Romanian wine to grow in UK
Romanian wine in the UK is expected to grow by around 10% after production in the Eastern European country grew by more than a third, producer Cramele Recas has claimed.
Philip Cox, CEO of Romanian’s largest wine producer, Cramele Recas, said there was strong potential in the UK market for Romanian wine, following a good year in 2015.
“The UK has been the fastest growing export market for Romania in the last five years, and Romania has become the fastest growing supply country for the UK market. In 2016 we estimate a 10% growth over 2015 in the UK – and 2015 was a record year,” he said. “Romania is fast consolidating its position in the UK market where distribution has now grown throughout major supermarkets and on trade chains to be much more significant than even five years ago.”

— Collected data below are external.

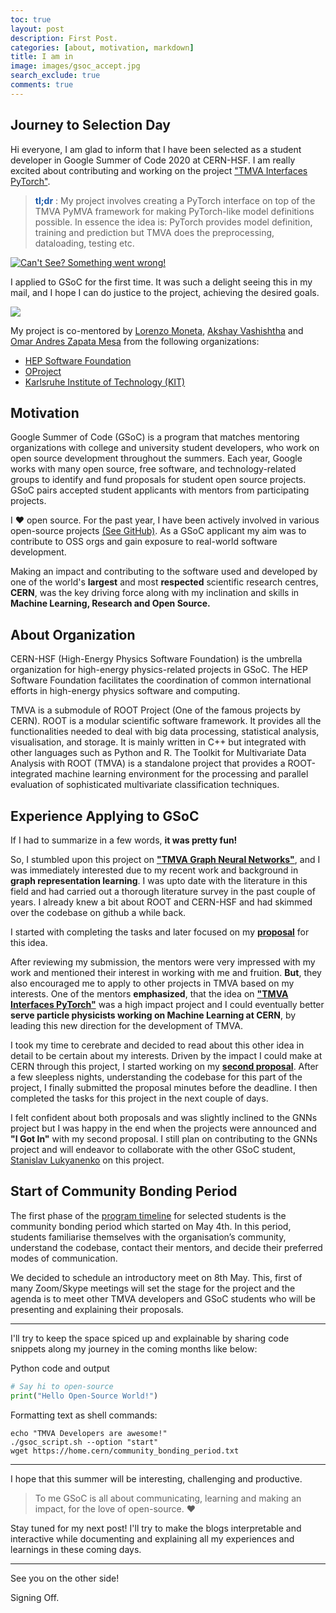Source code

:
 ```yaml
---
toc: true
layout: post
description: First Post.
categories: [about, motivation, markdown]
title: I am in
image: images/gsoc_accept.jpg
search_exclude: true
comments: true
---
```

## Journey to Selection Day

Hi everyone, I am glad to inform that I have been selected as a student developer in Google Summer of Code 2020 at CERN-HSF. I am really excited about contributing and working on the project ["TMVA Interfaces PyTorch"](https://hepsoftwarefoundation.org/gsoc/2020/proposal_TMVAPyTorch.html).

> **<font color="#1756a9">tl;dr</font>** : My project involves creating a PyTorch interface on top of the TMVA PyMVA framework for making PyTorch-like model definitions possible. In essence the idea is: PyTorch provides model definition, training and prediction but TMVA does the preprocessing, dataloading, testing etc.

<a href="https://summerofcode.withgoogle.com/projects/#5720405488173056">
<img alt="Can't See? Something went wrong!" src="{{site.baseurl}}/images/gsoc_accept.jpg">
</a>

I applied to GSoC for the first time. It was such a delight seeing this in my mail, and I hope I can do justice to the project, achieving the desired goals.

![]({{site.baseurl}}/images/gsoc_accept_mail.jpg)

My project is co-mentored by [Lorenzo Moneta](https://www.linkedin.com/in/lorenzo-moneta-982b902/), [Akshay Vashishtha](https://www.linkedin.com/in/akshay-vashistha-9a558778/) and [Omar Andres Zapata Mesa](https://www.linkedin.com/in/omar-andres-zapata-mesa-4ab16a5b/) from the following organizations: 
* [HEP Software Foundation](https://hepsoftwarefoundation.org/)
* [OProject](http://oproject.org/)
* [Karlsruhe Institute of Technology (KIT)](https://www.kit.edu/english/)

## Motivation

Google Summer of Code (GSoC) is a program that matches mentoring organizations with college and university student developers, who work on open source development throughout the summers. Each year, Google works with many open source, free software, and technology-related groups to identify and fund proposals for student open source projects. GSoC pairs accepted student applicants with mentors from participating projects.

I :heart: open source. For the past year, I have been actively involved in various open-source projects [(See GitHub)](https://github.com/anirudhdagar). As a GSoC applicant my aim was to contribute to OSS orgs and gain exposure to real-world software development.

Making an impact and contributing to the software used and developed by one of the world's **largest** and most **respected** scientific research centres, **CERN**, was the key driving force along with my inclination and skills in **Machine Learning, Research and Open Source.**


## About Organization

CERN-HSF (High-Energy Physics Software Foundation) is the umbrella organization for high-energy physics-related projects in GSoC. The HEP Software Foundation facilitates the coordination of common international efforts in high-energy physics software and computing.

TMVA is a submodule of ROOT Project (One of the famous projects by CERN). ROOT is a modular scientific software framework. It provides all the functionalities needed to deal with big data processing, statistical analysis, visualisation, and storage. It is mainly written in C++ but integrated with other languages such as Python and R. The Toolkit for Multivariate Data Analysis with ROOT (TMVA) is a standalone project that provides a ROOT-integrated machine learning environment for the processing and parallel evaluation of sophisticated multivariate classification techniques.


## Experience Applying to GSoC

If I had to summarize in a few words, **it was pretty fun!**

So, I stumbled upon this project on **["TMVA Graph Neural Networks"](https://hepsoftwarefoundation.org/gsoc/2020/proposal_TMVAGraph.html)**, and I was immediately interested due to my recent work and background in **graph representation learning**. I was upto date with the literature in this field and had carried out a thorough literature survey in the past couple of years. I already knew a bit about ROOT and CERN-HSF and had skimmed over the codebase on github a while back.

I started with completing the tasks and later focused on my **[proposal](https://drive.google.com/open?id=1Df22pHUzj1rSh06I3CH2EFEsJcBshLCO5mg1aTHR8pQ)** for this idea.

After reviewing my submission, the mentors were very impressed with my work and mentioned their interest in working with me and fruition. **But**, they also encouraged me to apply to other projects in TMVA based on my interests. One of the mentors **emphasized**, that the idea on **["TMVA Interfaces PyTorch"](https://hepsoftwarefoundation.org/gsoc/2020/proposal_TMVAPyTorch.html)** was a high impact project and I could eventually better **serve particle physicists working on Machine Learning at CERN**, by leading this new direction for the development of TMVA.

I took my time to cerebrate and decided to read about this other idea in detail to be certain about my interests. Driven by the impact I could make at CERN through this project, I started working on my **[second proposal](https://drive.google.com/open?id=1b54yrngOjth9wUiS7iAg_rEm7J2J749d)**. After a few sleepless nights, understanding the codebase for this part of the project, I finally submitted the proposal minutes before the deadline. I then completed the tasks for this project in the next couple of days.

I felt confident about both proposals and was slightly inclined to the GNNs project but I was happy in the end when the projects were announced and **"I Got In"** with my second proposal. I still plan on contributing to the GNNs project and will endeavor to collaborate with the other GSoC student, [Stanislav Lukyanenko](https://github.com/stlukyanenko) on this project.


## Start of Community Bonding Period

The first phase of the [program timeline](https://summerofcode.withgoogle.com/how-it-works/#timeline) for selected students is the community bonding period which started on May 4th. In this period, students familiarise themselves with the organisation’s community, understand the codebase, contact their mentors, and decide their preferred modes of communication.

We decided to schedule an introductory meet on 8th May. This, first of many Zoom/Skype meetings will set the stage for the project and the agenda is to meet other TMVA developers and GSoC students who will be presenting and explaining their proposals.

---

I'll try to keep the space spiced up and explainable by sharing code snippets along my journey in the coming months like below:

Python code and output

```python
# Say hi to open-source
print("Hello Open-Source World!")
```

Formatting text as shell commands:

```shell
echo "TMVA Developers are awesome!"
./gsoc_script.sh --option "start"
wget https://home.cern/community_bonding_period.txt
```

---

I hope that this summer will be interesting, challenging and productive.

> To me GSoC is all about communicating, learning and making an impact, for the love of open-source. :heart:

Stay tuned for my next post! I'll try to make the blogs interpretable and interactive while documenting and explaining all my experiences and learnings in these coming days.

---

See you on the other side!

Signing Off.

As well as the UK potential, Cox reported growth in the Netherlands and Germany, as well as a boost on the domestic market through an increasingly diverse off-trade and rising affluence in the on-trade.
He argued that Romania has the potential to boost production further due to the ability to grow a large range of different grape varieties and flexibility of what can be planted, as well as the “relatively cheap labour and land costs” which boosted it competitiveness.
“Romania can and does produce good value for money wines, but also has some incredible individual vineyard sites of world class potential, which will come into their own after the recent spate of new vineyard plantings have time for the new vineyards to mature,” he said.
Cox’s comments follow recent data from the International Organisation of Vine and Wine (OIV), which found Romanian wine production had increased by around 37% to 4.8m HL, with the number of registered wine companies was reported as falling to 217, down from 233 two years ago.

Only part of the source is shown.